To do: Among the lines below, copy exactly those from the one with "# Authentication Feature" through the one with "## Features", counting both ends.

(Dataset entries)

Content starts

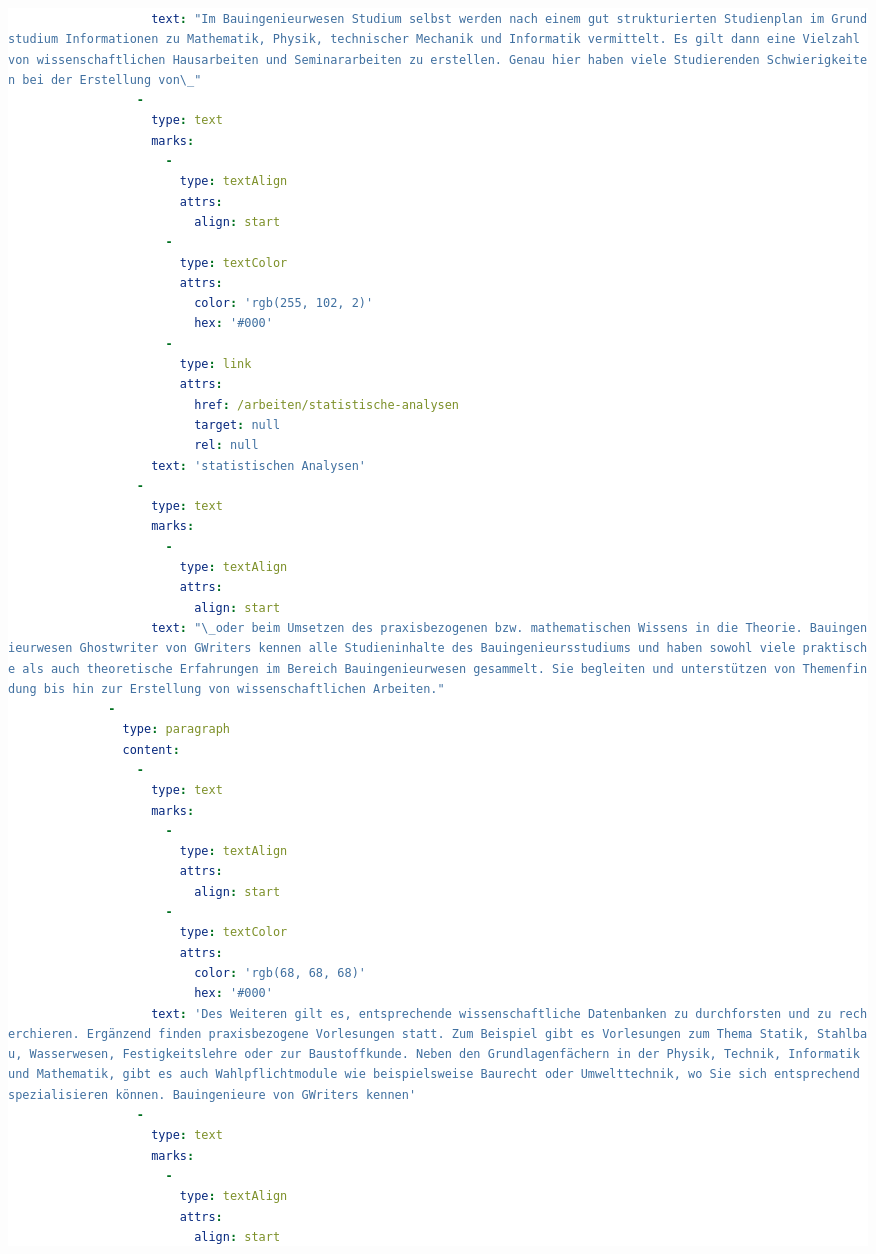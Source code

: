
 ```yaml
                    text: "Im Bauingenieurwesen Studium selbst werden nach einem gut strukturierten Studienplan im Grundstudium Informationen zu Mathematik, Physik, technischer Mechanik und Informatik vermittelt. Es gilt dann eine Vielzahl von wissenschaftlichen Hausarbeiten und Seminararbeiten zu erstellen. Genau hier haben viele Studierenden Schwierigkeiten bei der Erstellung von\_"
                  -
                    type: text
                    marks:
                      -
                        type: textAlign
                        attrs:
                          align: start
                      -
                        type: textColor
                        attrs:
                          color: 'rgb(255, 102, 2)'
                          hex: '#000'
                      -
                        type: link
                        attrs:
                          href: /arbeiten/statistische-analysen
                          target: null
                          rel: null
                    text: 'statistischen Analysen'
                  -
                    type: text
                    marks:
                      -
                        type: textAlign
                        attrs:
                          align: start
                    text: "\_oder beim Umsetzen des praxisbezogenen bzw. mathematischen Wissens in die Theorie. Bauingenieurwesen Ghostwriter von GWriters kennen alle Studieninhalte des Bauingenieursstudiums und haben sowohl viele praktische als auch theoretische Erfahrungen im Bereich Bauingenieurwesen gesammelt. Sie begleiten und unterstützen von Themenfindung bis hin zur Erstellung von wissenschaftlichen Arbeiten."
              -
                type: paragraph
                content:
                  -
                    type: text
                    marks:
                      -
                        type: textAlign
                        attrs:
                          align: start
                      -
                        type: textColor
                        attrs:
                          color: 'rgb(68, 68, 68)'
                          hex: '#000'
                    text: 'Des Weiteren gilt es, entsprechende wissenschaftliche Datenbanken zu durchforsten und zu recherchieren. Ergänzend finden praxisbezogene Vorlesungen statt. Zum Beispiel gibt es Vorlesungen zum Thema Statik, Stahlbau, Wasserwesen, Festigkeitslehre oder zur Baustoffkunde. Neben den Grundlagenfächern in der Physik, Technik, Informatik und Mathematik, gibt es auch Wahlpflichtmodule wie beispielsweise Baurecht oder Umwelttechnik, wo Sie sich entsprechend spezialisieren können. Bauingenieure von GWriters kennen'
                  -
                    type: text
                    marks:
                      -
                        type: textAlign
                        attrs:
                          align: start
```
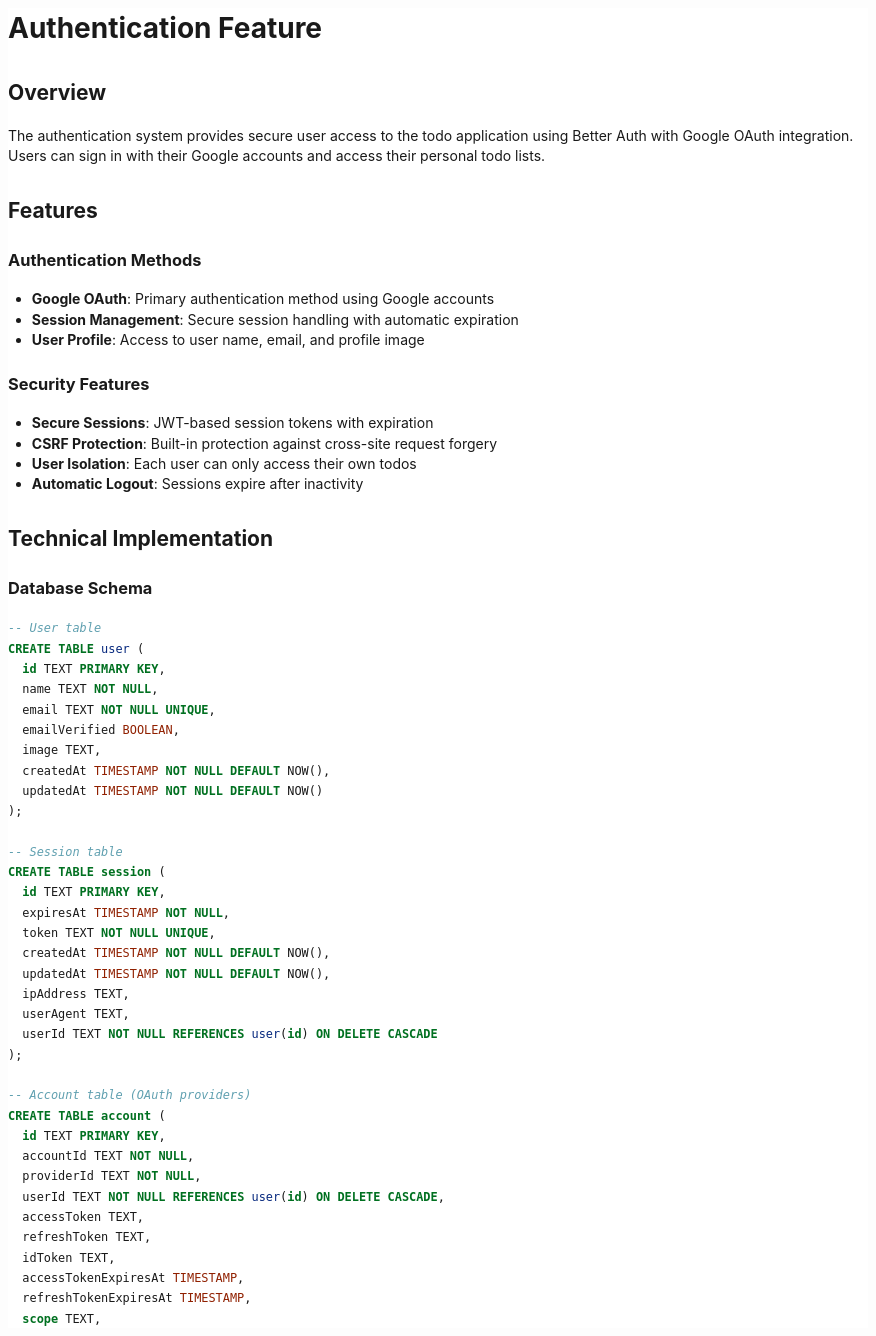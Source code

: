 # Authentication Feature

## Overview
The authentication system provides secure user access to the todo application using Better Auth with Google OAuth integration. Users can sign in with their Google accounts and access their personal todo lists.

## Features

### Authentication Methods
- **Google OAuth**: Primary authentication method using Google accounts
- **Session Management**: Secure session handling with automatic expiration
- **User Profile**: Access to user name, email, and profile image

### Security Features
- **Secure Sessions**: JWT-based session tokens with expiration
- **CSRF Protection**: Built-in protection against cross-site request forgery
- **User Isolation**: Each user can only access their own todos
- **Automatic Logout**: Sessions expire after inactivity

## Technical Implementation

### Database Schema
```sql
-- User table
CREATE TABLE user (
  id TEXT PRIMARY KEY,
  name TEXT NOT NULL,
  email TEXT NOT NULL UNIQUE,
  emailVerified BOOLEAN,
  image TEXT,
  createdAt TIMESTAMP NOT NULL DEFAULT NOW(),
  updatedAt TIMESTAMP NOT NULL DEFAULT NOW()
);

-- Session table
CREATE TABLE session (
  id TEXT PRIMARY KEY,
  expiresAt TIMESTAMP NOT NULL,
  token TEXT NOT NULL UNIQUE,
  createdAt TIMESTAMP NOT NULL DEFAULT NOW(),
  updatedAt TIMESTAMP NOT NULL DEFAULT NOW(),
  ipAddress TEXT,
  userAgent TEXT,
  userId TEXT NOT NULL REFERENCES user(id) ON DELETE CASCADE
);

-- Account table (OAuth providers)
CREATE TABLE account (
  id TEXT PRIMARY KEY,
  accountId TEXT NOT NULL,
  providerId TEXT NOT NULL,
  userId TEXT NOT NULL REFERENCES user(id) ON DELETE CASCADE,
  accessToken TEXT,
  refreshToken TEXT,
  idToken TEXT,
  accessTokenExpiresAt TIMESTAMP,
  refreshTokenExpiresAt TIMESTAMP,
  scope TEXT,
```
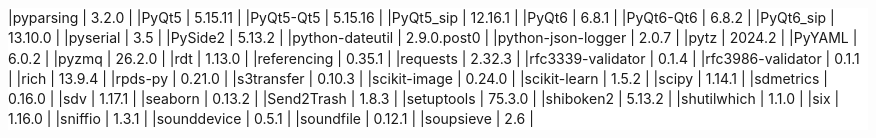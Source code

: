 |pyparsing                 |  3.2.0         |
|PyQt5                     |  5.15.11       |
|PyQt5-Qt5                 |  5.15.16       |
|PyQt5_sip                 |  12.16.1       |
|PyQt6                     |  6.8.1         |
|PyQt6-Qt6                 |  6.8.2         |
|PyQt6_sip                 |  13.10.0       |
|pyserial                  |  3.5           |
|PySide2                   |  5.13.2        |
|python-dateutil           |  2.9.0.post0   |
|python-json-logger        |  2.0.7         |
|pytz                      |  2024.2        |
|PyYAML                    |  6.0.2         |
|pyzmq                     |  26.2.0        |
|rdt                       |  1.13.0        |
|referencing               |  0.35.1        |
|requests                  |  2.32.3        |
|rfc3339-validator         |  0.1.4         |
|rfc3986-validator         |  0.1.1         |
|rich                      |  13.9.4        |
|rpds-py                   |  0.21.0        |
|s3transfer                |  0.10.3        |
|scikit-image              |  0.24.0        |
|scikit-learn              |  1.5.2         |
|scipy                     |  1.14.1        |
|sdmetrics                 |  0.16.0        |
|sdv                       |  1.17.1        |
|seaborn                   |  0.13.2        |
|Send2Trash                |  1.8.3         |
|setuptools                |  75.3.0        |
|shiboken2                 |  5.13.2        |
|shutilwhich               |  1.1.0         |
|six                       |  1.16.0        |
|sniffio                   |  1.3.1         |
|sounddevice               |  0.5.1         |
|soundfile                 |  0.12.1        |
|soupsieve                 |  2.6           |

Content ends

Answer space:
: # Authentication Feature

## Overview
The authentication system provides secure user access to the todo application using Better Auth with Google OAuth integration. Users can sign in with their Google accounts and access their personal todo lists.

## Features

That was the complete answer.